The unprecedented 15.36TB of data storage on a single SSD is enabled by combining 512 of Samsung's 256Gb V-NAND memory chips. The 256Gb dies are stacked in 16 layers to form a single 512GB package, with a total of 32 NAND flash packages in the 15.36TB drive. Utilizing Samsung's 3rd generation, 256-gigabit (Gb) V-NAND technology which stacks cell-arrays in 48 layers, the PM1633a line-up provides significant performance and reliability upgrades from its predecessor, the PM1633, which used Samsung's 2nd generation, 32-layer, 128Gb V-NAND memory.

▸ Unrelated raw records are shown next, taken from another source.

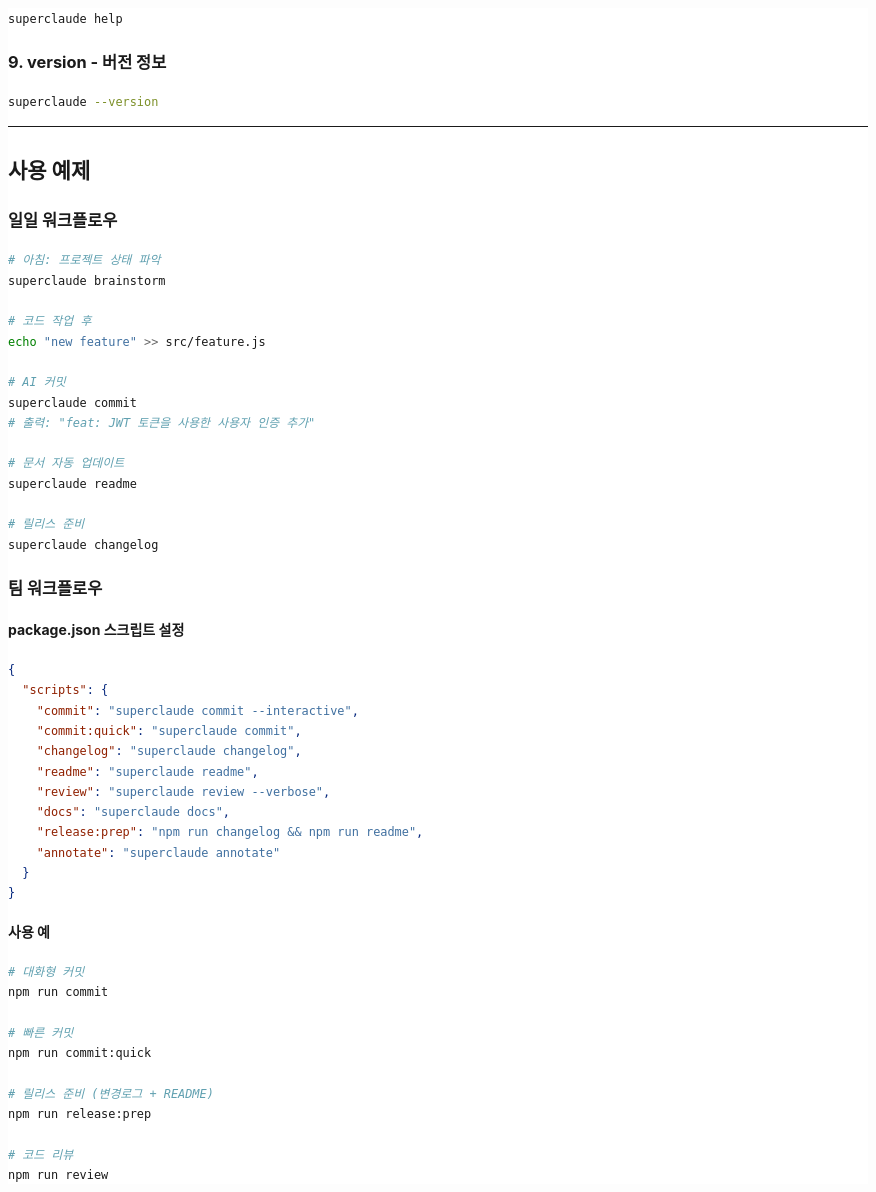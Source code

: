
 ```bash
superclaude help
```

### 9. version - 버전 정보

```bash
superclaude --version
```

---

## 사용 예제

### 일일 워크플로우

```bash
# 아침: 프로젝트 상태 파악
superclaude brainstorm

# 코드 작업 후
echo "new feature" >> src/feature.js

# AI 커밋
superclaude commit
# 출력: "feat: JWT 토큰을 사용한 사용자 인증 추가"

# 문서 자동 업데이트
superclaude readme

# 릴리스 준비
superclaude changelog
```

### 팀 워크플로우

#### package.json 스크립트 설정
```json
{
  "scripts": {
    "commit": "superclaude commit --interactive",
    "commit:quick": "superclaude commit",
    "changelog": "superclaude changelog",
    "readme": "superclaude readme",
    "review": "superclaude review --verbose",
    "docs": "superclaude docs",
    "release:prep": "npm run changelog && npm run readme",
    "annotate": "superclaude annotate"
  }
}
```

#### 사용 예
```bash
# 대화형 커밋
npm run commit

# 빠른 커밋
npm run commit:quick

# 릴리스 준비 (변경로그 + README)
npm run release:prep

# 코드 리뷰
npm run review
```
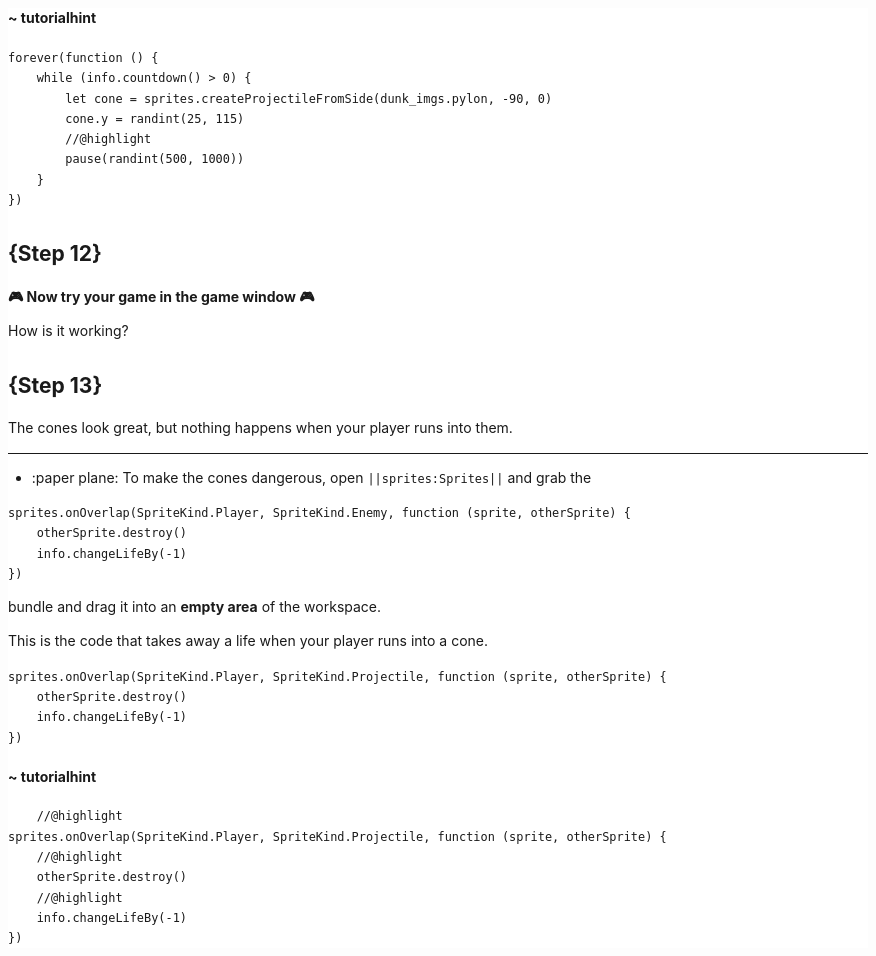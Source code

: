 


#### ~ tutorialhint

```blocks
forever(function () {
    while (info.countdown() > 0) {
        let cone = sprites.createProjectileFromSide(dunk_imgs.pylon, -90, 0)
        cone.y = randint(25, 115)
        //@highlight
        pause(randint(500, 1000))
    }
})
```




## {Step 12}


**🎮 Now try your game in the game window 🎮**

How is it working?



## {Step 13}

The cones look great, but nothing happens when your player runs into them.

---


- :paper plane:  To make the cones dangerous, open ``||sprites:Sprites||`` and grab the
```block
sprites.onOverlap(SpriteKind.Player, SpriteKind.Enemy, function (sprite, otherSprite) {
    otherSprite.destroy()
    info.changeLifeBy(-1)
})
```
bundle and drag it into an **empty area** of the workspace.

This is the code that takes away a life when your player runs into a cone.





```blockconfig.local
sprites.onOverlap(SpriteKind.Player, SpriteKind.Projectile, function (sprite, otherSprite) {
    otherSprite.destroy()
    info.changeLifeBy(-1)
})
```

#### ~ tutorialhint

```blocks
    //@highlight
sprites.onOverlap(SpriteKind.Player, SpriteKind.Projectile, function (sprite, otherSprite) {
    //@highlight
    otherSprite.destroy()
    //@highlight
    info.changeLifeBy(-1)
})
```
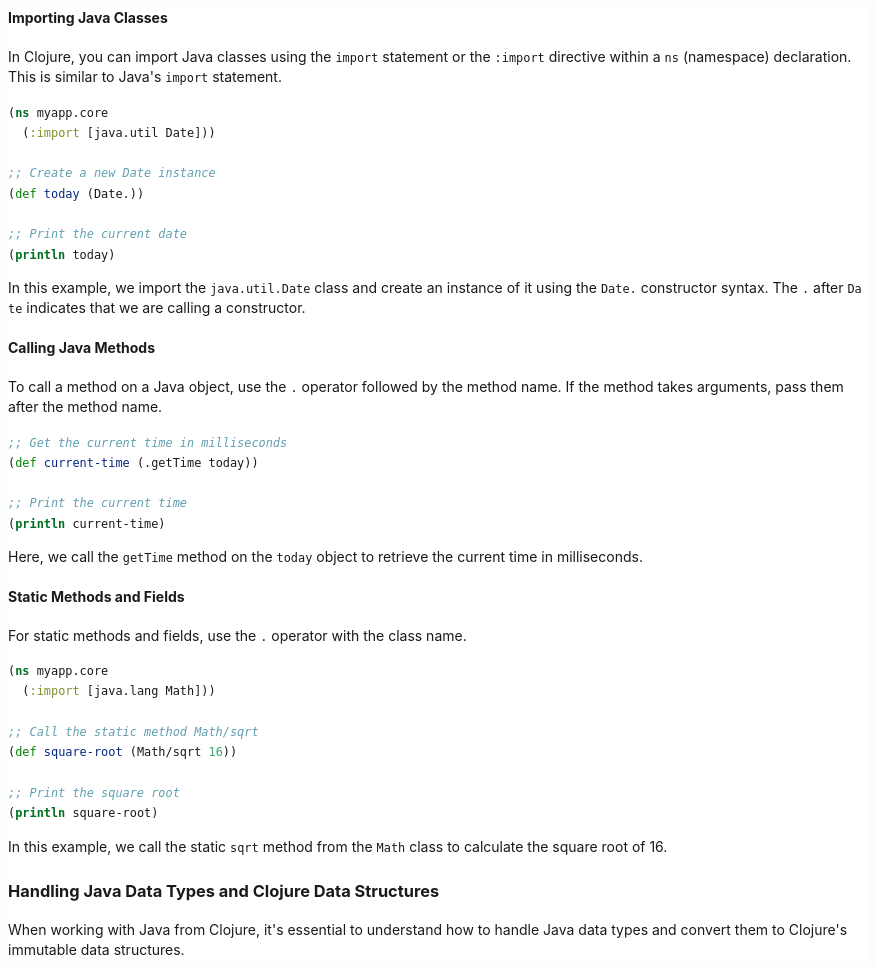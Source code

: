 #### Importing Java Classes

In Clojure, you can import Java classes using the `import` statement or the `:import` directive within a `ns` (namespace) declaration. This is similar to Java's `import` statement.

```clojure
(ns myapp.core
  (:import [java.util Date]))

;; Create a new Date instance
(def today (Date.))

;; Print the current date
(println today)
```

In this example, we import the `java.util.Date` class and create an instance of it using the `Date.` constructor syntax. The `.` after `Date` indicates that we are calling a constructor.

#### Calling Java Methods

To call a method on a Java object, use the `.` operator followed by the method name. If the method takes arguments, pass them after the method name.

```clojure
;; Get the current time in milliseconds
(def current-time (.getTime today))

;; Print the current time
(println current-time)
```

Here, we call the `getTime` method on the `today` object to retrieve the current time in milliseconds.

#### Static Methods and Fields

For static methods and fields, use the `.` operator with the class name.

```clojure
(ns myapp.core
  (:import [java.lang Math]))

;; Call the static method Math/sqrt
(def square-root (Math/sqrt 16))

;; Print the square root
(println square-root)
```

In this example, we call the static `sqrt` method from the `Math` class to calculate the square root of 16.

### Handling Java Data Types and Clojure Data Structures

When working with Java from Clojure, it's essential to understand how to handle Java data types and convert them to Clojure's immutable data structures.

Samsung's new PM1633a SSD provides the opportunity for significant improvements in the efficiency of IT system investments through its high storage capacity and exceptional performance. These performance gains stem from Samsung's latest vertical NAND (V-NAND) flash technology, as well as the company's proprietary controller and firmware technology.

The PM1633a SSD sports random read and write speeds of up to 200,000 and 32,000 IOPS respectively, and delivers sequential read and write speeds of up to 1,200MB/s. The random read IOPS performance is approximately 1,000 times that of SAS-type hard disks, while the sequential read and write speeds are over twice those of a typical SATA SSD. Inside the new SSD lie Samsung's advanced controller units that support the 12Gb/s SAS interface, along with a total of 16GB of DRAM. Samsung also uses specially designed firmware that can access large amounts of high-density NAND flash concurrently.

The 15.36TB PM1633a drive supports 1 DWPD (drive writes per day), which means 15.36TB of data can be written every day on this single drive without failure, a level of reliability that will improve cost of ownership for enterprise storage systems. This drive can write from two to ten times as much data as typical SATA SSDs based on planar MLC and TLC NAND flash technologies.

Further, the drive boasts a highly dependable metadata protection mechanism in addition to featuring a data protection and restoration software tool in case of a momentary blackout, which make enterprise systems more stable and manageable.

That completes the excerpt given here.